И - исчез с дороги, я даже лица его не отличил, не заметил.

И вообще - дорога мне свободна. Стоят гебисты по сторонам, пилот вылез. Голос:

- Идите.

Иду. Спускаюсь. С боков - нету двоих коробочкою, не жмут. Шагнул перекладины три-четыре - всё-таки оглянулся, недоумеваю. Не идут! Так и осталась нечистая сила - вся в самолёте.

И - никто не идёт, я ж на два салона - пассажир единственный.

Тогда - под ноги, не споткнуться бы. Да и вперёд глянул немножко. Широким кольцом, очевидно за запретною чертой, стоят сотни две людей, аплодируют, фотографируют или крутят ручку. Ждали? знают? Вот этой самой простой вещи - встречи - я и не ожидал. (Я совсем забыл, что нельзя привезти человека в страну, не спрося эту страну. По коммунистическим-то нравам спрашивать не надо никого, как в Праге приземлялись под 21-е августа.)

А внизу трапа - очень симпатичный, улыбаясь, и неплохо по-русски:

- Петер Дингенс, представитель министерства иностранных дел Федеративной Республики.

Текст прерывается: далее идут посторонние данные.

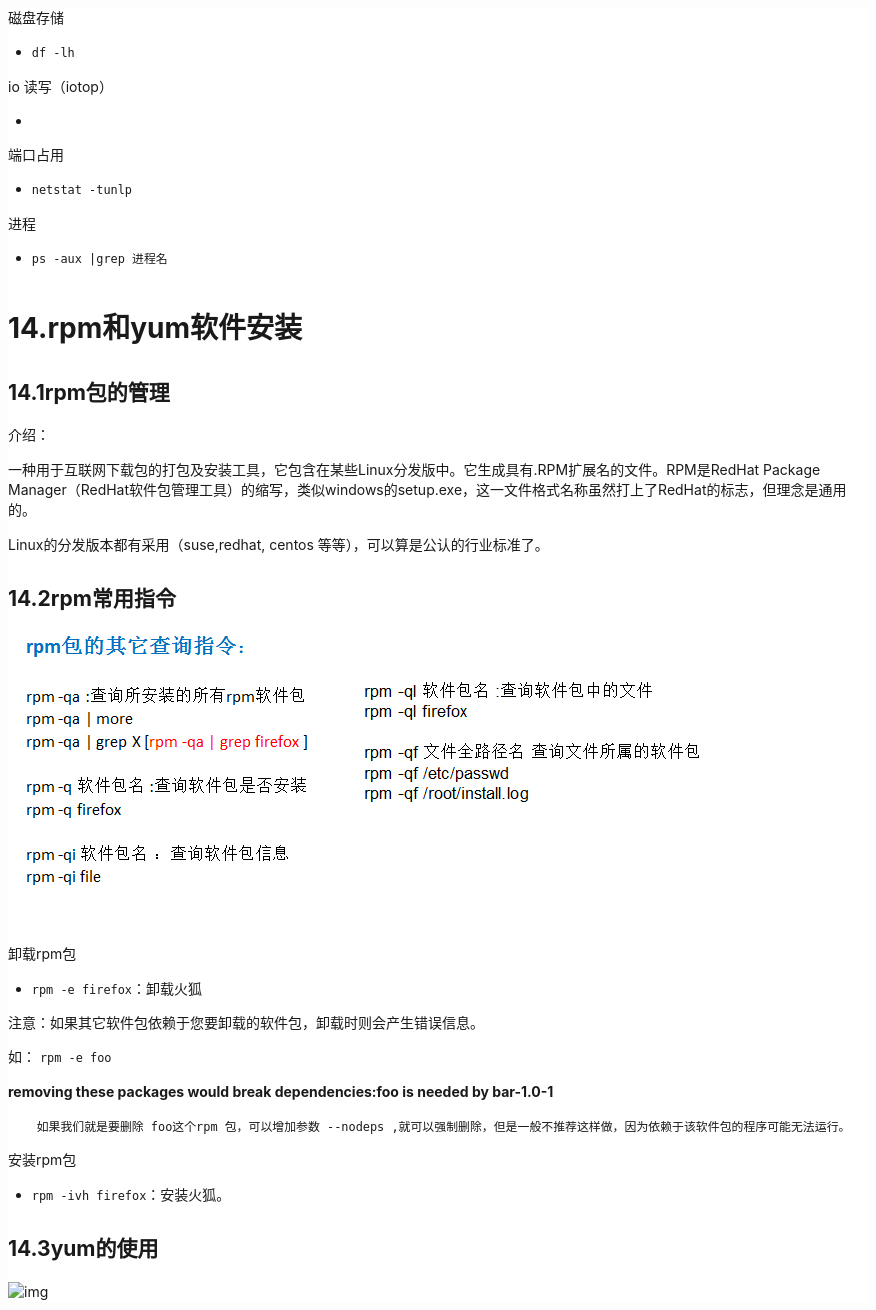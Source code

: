 磁盘存储

- `df -lh`

io 读写（iotop）

- 

端口占用

- `netstat -tunlp`

进程

- `ps -aux |grep 进程名`

# 14.rpm和yum软件安装

## 14.1rpm包的管理

介绍：

​		一种用于互联网下载包的打包及安装工具，它包含在某些Linux分发版中。它生成具有.RPM扩展名的文件。RPM是RedHat Package Manager（RedHat软件包管理工具）的缩写，类似windows的setup.exe，这一文件格式名称虽然打上了RedHat的标志，但理念是通用的。

Linux的分发版本都有采用（suse,redhat, centos 等等），可以算是公认的行业标准了。

## 14.2rpm常用指令

![img](../images/clip_image001-1599373101622.png)

卸载rpm包

- `rpm -e firefox`：卸载火狐

注意：如果其它软件包依赖于您要卸载的软件包，卸载时则会产生错误信息。

如： ` rpm -e foo `

**removing these packages would break dependencies:foo is needed by bar-1.0-1**

 		如果我们就是要删除 foo这个rpm 包，可以增加参数 --nodeps ,就可以强制删除，但是一般不推荐这样做，因为依赖于该软件包的程序可能无法运行。

安装rpm包

- `rpm -ivh firefox`：安装火狐。

## 14.3yum的使用

![img](../images/clip_image001-1599373293181.png)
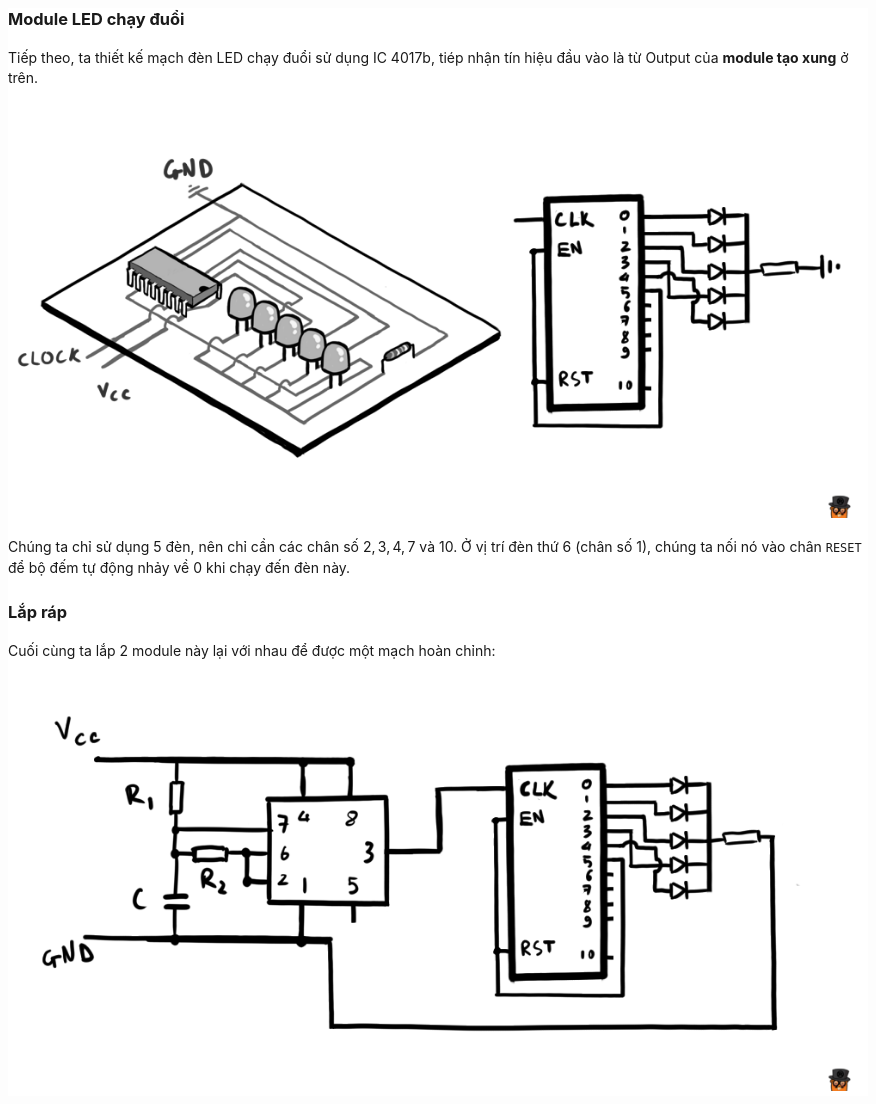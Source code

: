 ### Module LED chạy đuổi

Tiếp theo, ta thiết kế mạch đèn LED chạy đuổi sử dụng IC 4017b, tiép nhận tín hiệu đầu vào là từ Output của **module tạo xung** ở trên.

![](img/pomodoro-chasing-module.png)

Chúng ta chỉ sử dụng 5 đèn, nên chỉ cần các chân số $2, 3, 4, 7$ và $10$. Ở vị trí đèn thứ 6 (chân số $1$), chúng ta nối nó vào chân `RESET` để bộ đếm tự động nhảy về $0$ khi chạy đến đèn này.

### Lắp ráp

Cuối cùng ta lắp 2 module này lại với nhau để được một mạch hoàn chỉnh:

![](img/pomodoro-full-circuit.png)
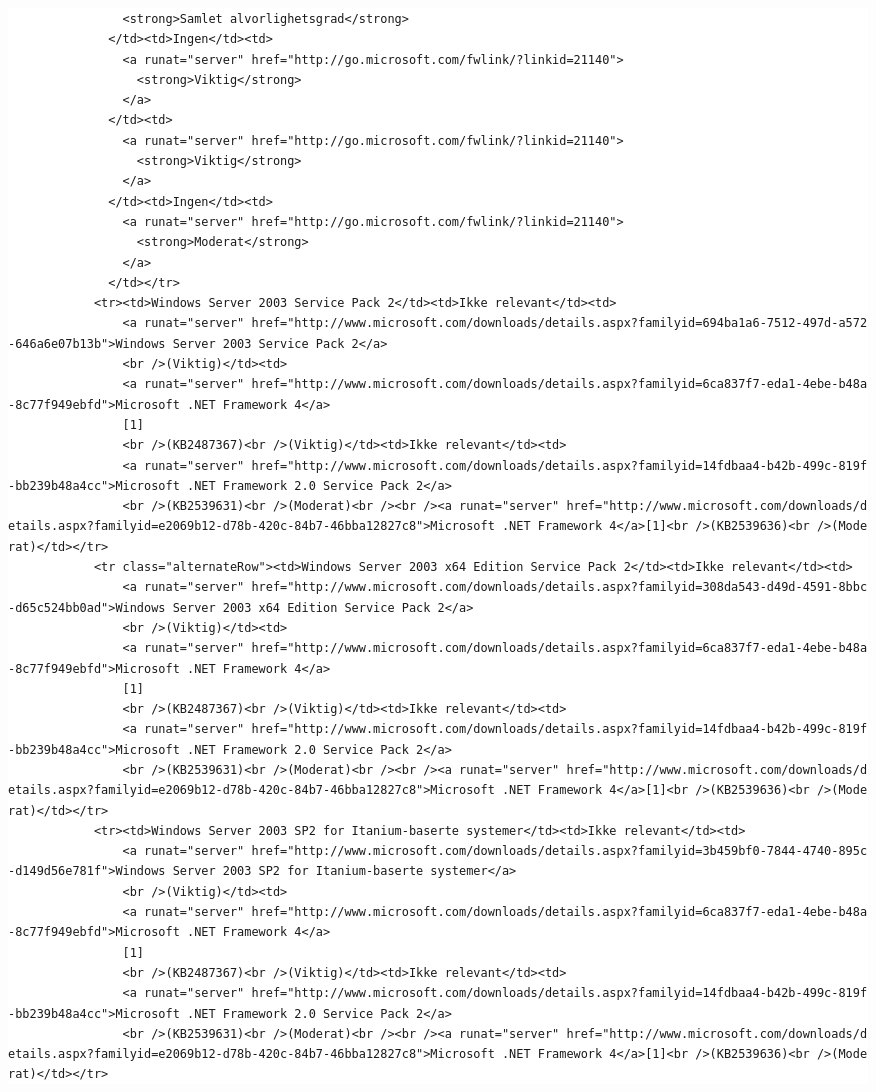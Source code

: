                     <strong>Samlet alvorlighetsgrad</strong>
                  </td><td>Ingen</td><td>
                    <a runat="server" href="http://go.microsoft.com/fwlink/?linkid=21140">
                      <strong>Viktig</strong>
                    </a>
                  </td><td>
                    <a runat="server" href="http://go.microsoft.com/fwlink/?linkid=21140">
                      <strong>Viktig</strong>
                    </a>
                  </td><td>Ingen</td><td>
                    <a runat="server" href="http://go.microsoft.com/fwlink/?linkid=21140">
                      <strong>Moderat</strong>
                    </a>
                  </td></tr>
                <tr><td>Windows Server 2003 Service Pack 2</td><td>Ikke relevant</td><td>
                    <a runat="server" href="http://www.microsoft.com/downloads/details.aspx?familyid=694ba1a6-7512-497d-a572-646a6e07b13b">Windows Server 2003 Service Pack 2</a>
                    <br />(Viktig)</td><td>
                    <a runat="server" href="http://www.microsoft.com/downloads/details.aspx?familyid=6ca837f7-eda1-4ebe-b48a-8c77f949ebfd">Microsoft .NET Framework 4</a>
                    [1]
                    <br />(KB2487367)<br />(Viktig)</td><td>Ikke relevant</td><td>
                    <a runat="server" href="http://www.microsoft.com/downloads/details.aspx?familyid=14fdbaa4-b42b-499c-819f-bb239b48a4cc">Microsoft .NET Framework 2.0 Service Pack 2</a>
                    <br />(KB2539631)<br />(Moderat)<br /><br /><a runat="server" href="http://www.microsoft.com/downloads/details.aspx?familyid=e2069b12-d78b-420c-84b7-46bba12827c8">Microsoft .NET Framework 4</a>[1]<br />(KB2539636)<br />(Moderat)</td></tr>
                <tr class="alternateRow"><td>Windows Server 2003 x64 Edition Service Pack 2</td><td>Ikke relevant</td><td>
                    <a runat="server" href="http://www.microsoft.com/downloads/details.aspx?familyid=308da543-d49d-4591-8bbc-d65c524bb0ad">Windows Server 2003 x64 Edition Service Pack 2</a>
                    <br />(Viktig)</td><td>
                    <a runat="server" href="http://www.microsoft.com/downloads/details.aspx?familyid=6ca837f7-eda1-4ebe-b48a-8c77f949ebfd">Microsoft .NET Framework 4</a>
                    [1]
                    <br />(KB2487367)<br />(Viktig)</td><td>Ikke relevant</td><td>
                    <a runat="server" href="http://www.microsoft.com/downloads/details.aspx?familyid=14fdbaa4-b42b-499c-819f-bb239b48a4cc">Microsoft .NET Framework 2.0 Service Pack 2</a>
                    <br />(KB2539631)<br />(Moderat)<br /><br /><a runat="server" href="http://www.microsoft.com/downloads/details.aspx?familyid=e2069b12-d78b-420c-84b7-46bba12827c8">Microsoft .NET Framework 4</a>[1]<br />(KB2539636)<br />(Moderat)</td></tr>
                <tr><td>Windows Server 2003 SP2 for Itanium-baserte systemer</td><td>Ikke relevant</td><td>
                    <a runat="server" href="http://www.microsoft.com/downloads/details.aspx?familyid=3b459bf0-7844-4740-895c-d149d56e781f">Windows Server 2003 SP2 for Itanium-baserte systemer</a>
                    <br />(Viktig)</td><td>
                    <a runat="server" href="http://www.microsoft.com/downloads/details.aspx?familyid=6ca837f7-eda1-4ebe-b48a-8c77f949ebfd">Microsoft .NET Framework 4</a>
                    [1]
                    <br />(KB2487367)<br />(Viktig)</td><td>Ikke relevant</td><td>
                    <a runat="server" href="http://www.microsoft.com/downloads/details.aspx?familyid=14fdbaa4-b42b-499c-819f-bb239b48a4cc">Microsoft .NET Framework 2.0 Service Pack 2</a>
                    <br />(KB2539631)<br />(Moderat)<br /><br /><a runat="server" href="http://www.microsoft.com/downloads/details.aspx?familyid=e2069b12-d78b-420c-84b7-46bba12827c8">Microsoft .NET Framework 4</a>[1]<br />(KB2539636)<br />(Moderat)</td></tr>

И подходит женщина, подносит мне цветок.

Пять минут шестого по-московски. Ровно сутки назад, толкаясь, вломились в квартиру, и не давали мне собраться... Для одних суток многовато, конечно.

Но это уже вторые начались - на полицейской машине вывозят меня с аэродрома запасным выездом, спутник предлагает ехать к Бёллю, и мы гоним по шоссе, уже разговаривая о жизни этой: уж она началась.

Мы гоним 120 км в час, но того быстрей перегоняет нас другая полицейская машина, велит сворачивать в сторону. Выскакивает рыжий молодой человек, подносит мне огромный букет, с объяснением:

- От министра внутренних дел земли Рейн-Пфальц. Министр выражает мнение, что это - первый букет, который вы получаете от министра внутренних дел!

Да уж! Да уж, конечно! От наших - наручники разве. Даже с семьёй своей жить было мне отказано...

((Иностранным корреспондентам в Москве объявили указ о лишении гражданства. "Семья может соединиться с ним, как только пожелает." - "Не поверю, пока не услышу его голоса." Теперь из ФРГ: подробности встречи на аэродроме. Такого не придумаешь, не актёр же прилетел? Звонит корреспондент "Нью-Йорк Таймс": он только что звонил Бёллю и разговаривал с Солженицыным... Наконец - и сам звонит. В кабинет, где два рабочих стола и ещё вчера в напряжённой тишине дорабатывали, потом врывались гебисты, потом сжигалось столько - теперь столпилось 40 человек - друзья, знакомые, посмотреть разговор.

...Предъявили измену... одели во всё гебешное... полковник Комаров... Тут слух был (пустили да впопыхах, не успели разработать), что добровольно выбрал изгнание вместо тюрьмы. "Ты никакого обещанья не подписал?" "Да что ты, и не думал." Ну, сейчас он им врежет! Сейчас он там им врежет!!..))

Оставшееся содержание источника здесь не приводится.